In the copy, every line of the material that follows must appear exactly, and no pictures should.

PROVIDED RECORDS:
------------------------
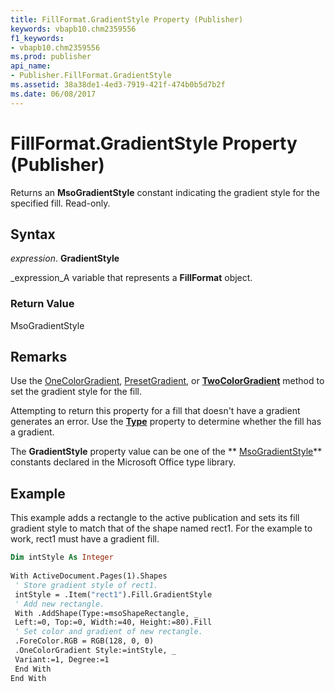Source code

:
 ```yaml
---
title: FillFormat.GradientStyle Property (Publisher)
keywords: vbapb10.chm2359556
f1_keywords:
- vbapb10.chm2359556
ms.prod: publisher
api_name:
- Publisher.FillFormat.GradientStyle
ms.assetid: 38a38de1-4ed3-7919-421f-474b0b5d7b2f
ms.date: 06/08/2017
---
```



# FillFormat.GradientStyle Property (Publisher)

Returns an  **MsoGradientStyle** constant indicating the gradient style for the specified fill. Read-only.


## Syntax

 _expression_. **GradientStyle**

 _expression_A variable that represents a  **FillFormat** object.


### Return Value

MsoGradientStyle


## Remarks

Use the  [OneColorGradient](fillformat-onecolorgradient-method-publisher.md),  [PresetGradient](fillformat-presetgradient-method-publisher.md), or  **[TwoColorGradient](fillformat-twocolorgradient-method-publisher.md)** method to set the gradient style for the fill.

Attempting to return this property for a fill that doesn't have a gradient generates an error. Use the  **[Type](fillformat-type-property-publisher.md)** property to determine whether the fill has a gradient.

The  **GradientStyle** property value can be one of the ** [MsoGradientStyle](http://msdn.microsoft.com/library/1f0e723f-293c-3646-fd77-da2c8842c71f%28Office.15%29.aspx)** constants declared in the Microsoft Office type library.


## Example

This example adds a rectangle to the active publication and sets its fill gradient style to match that of the shape named rect1. For the example to work, rect1 must have a gradient fill.


```vb
Dim intStyle As Integer 
 
With ActiveDocument.Pages(1).Shapes 
 ' Store gradient style of rect1. 
 intStyle = .Item("rect1").Fill.GradientStyle 
 ' Add new rectangle. 
 With .AddShape(Type:=msoShapeRectangle, _ 
 Left:=0, Top:=0, Width:=40, Height:=80).Fill 
 ' Set color and gradient of new rectangle. 
 .ForeColor.RGB = RGB(128, 0, 0) 
 .OneColorGradient Style:=intStyle, _ 
 Variant:=1, Degree:=1 
 End With 
End With 

```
------------------------
YOUR RESPONSE:
Source code

:
 ```yaml
---
title: FillFormat.GradientStyle Property (Publisher)
keywords: vbapb10.chm2359556
f1_keywords:
- vbapb10.chm2359556
ms.prod: publisher
api_name:
- Publisher.FillFormat.GradientStyle
ms.assetid: 38a38de1-4ed3-7919-421f-474b0b5d7b2f
ms.date: 06/08/2017
---
```



# FillFormat.GradientStyle Property (Publisher)

Returns an  **MsoGradientStyle** constant indicating the gradient style for the specified fill. Read-only.


## Syntax

 _expression_. **GradientStyle**

 _expression_A variable that represents a  **FillFormat** object.


### Return Value

MsoGradientStyle


## Remarks

Use the  [OneColorGradient](fillformat-onecolorgradient-method-publisher.md),  [PresetGradient](fillformat-presetgradient-method-publisher.md), or  **[TwoColorGradient](fillformat-twocolorgradient-method-publisher.md)** method to set the gradient style for the fill.

Attempting to return this property for a fill that doesn't have a gradient generates an error. Use the  **[Type](fillformat-type-property-publisher.md)** property to determine whether the fill has a gradient.

The  **GradientStyle** property value can be one of the ** [MsoGradientStyle](http://msdn.microsoft.com/library/1f0e723f-293c-3646-fd77-da2c8842c71f%28Office.15%29.aspx)** constants declared in the Microsoft Office type library.


## Example

This example adds a rectangle to the active publication and sets its fill gradient style to match that of the shape named rect1. For the example to work, rect1 must have a gradient fill.


```vb
Dim intStyle As Integer 
 
With ActiveDocument.Pages(1).Shapes 
 ' Store gradient style of rect1. 
 intStyle = .Item("rect1").Fill.GradientStyle 
 ' Add new rectangle. 
 With .AddShape(Type:=msoShapeRectangle, _ 
 Left:=0, Top:=0, Width:=40, Height:=80).Fill 
 ' Set color and gradient of new rectangle. 
 .ForeColor.RGB = RGB(128, 0, 0) 
 .OneColorGradient Style:=intStyle, _ 
 Variant:=1, Degree:=1 
 End With 
End With 

```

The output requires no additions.